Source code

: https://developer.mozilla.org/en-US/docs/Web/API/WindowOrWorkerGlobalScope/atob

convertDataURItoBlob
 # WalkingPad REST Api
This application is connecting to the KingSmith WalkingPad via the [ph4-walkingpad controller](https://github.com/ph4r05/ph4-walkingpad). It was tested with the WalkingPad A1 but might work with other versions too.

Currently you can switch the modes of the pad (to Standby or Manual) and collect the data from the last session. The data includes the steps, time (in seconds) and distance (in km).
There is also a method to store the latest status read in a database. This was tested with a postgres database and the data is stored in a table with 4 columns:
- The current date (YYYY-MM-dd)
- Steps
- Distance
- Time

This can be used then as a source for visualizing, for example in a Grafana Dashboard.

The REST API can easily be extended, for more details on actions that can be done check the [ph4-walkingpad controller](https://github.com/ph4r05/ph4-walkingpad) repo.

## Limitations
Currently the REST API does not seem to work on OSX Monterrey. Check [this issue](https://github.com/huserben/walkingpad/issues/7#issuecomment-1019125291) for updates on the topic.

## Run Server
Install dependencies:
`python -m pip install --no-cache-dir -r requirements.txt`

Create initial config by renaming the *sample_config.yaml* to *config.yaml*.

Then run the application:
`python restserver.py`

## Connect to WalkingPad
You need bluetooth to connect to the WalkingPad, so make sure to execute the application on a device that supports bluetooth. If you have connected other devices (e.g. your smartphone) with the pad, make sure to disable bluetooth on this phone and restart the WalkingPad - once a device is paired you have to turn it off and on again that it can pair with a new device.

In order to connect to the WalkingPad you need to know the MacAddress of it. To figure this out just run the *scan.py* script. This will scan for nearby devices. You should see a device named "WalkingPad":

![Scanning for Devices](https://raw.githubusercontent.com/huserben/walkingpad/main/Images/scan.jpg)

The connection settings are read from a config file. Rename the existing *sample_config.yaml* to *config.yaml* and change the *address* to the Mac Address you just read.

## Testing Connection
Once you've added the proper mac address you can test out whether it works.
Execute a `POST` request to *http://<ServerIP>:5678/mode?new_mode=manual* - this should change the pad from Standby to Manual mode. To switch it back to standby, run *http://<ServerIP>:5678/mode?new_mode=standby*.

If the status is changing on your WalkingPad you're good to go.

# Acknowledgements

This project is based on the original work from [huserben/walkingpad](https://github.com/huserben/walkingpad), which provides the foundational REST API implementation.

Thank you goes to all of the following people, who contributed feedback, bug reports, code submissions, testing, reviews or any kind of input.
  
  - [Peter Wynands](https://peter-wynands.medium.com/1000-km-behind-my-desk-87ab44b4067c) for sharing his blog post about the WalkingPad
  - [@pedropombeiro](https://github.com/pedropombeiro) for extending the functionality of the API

WHAT YOU WILL DO:
Look at the material above and copy, word for word, its lines from the first through the one containing "This application is".

SOLUTION:
Source code

: https://developer.mozilla.org/en-US/docs/Web/API/WindowOrWorkerGlobalScope/atob

convertDataURItoBlob
 # WalkingPad REST Api
This application is connecting to the KingSmith WalkingPad via the [ph4-walkingpad controller](https://github.com/ph4r05/ph4-walkingpad). It was tested with the WalkingPad A1 but might work with other versions too.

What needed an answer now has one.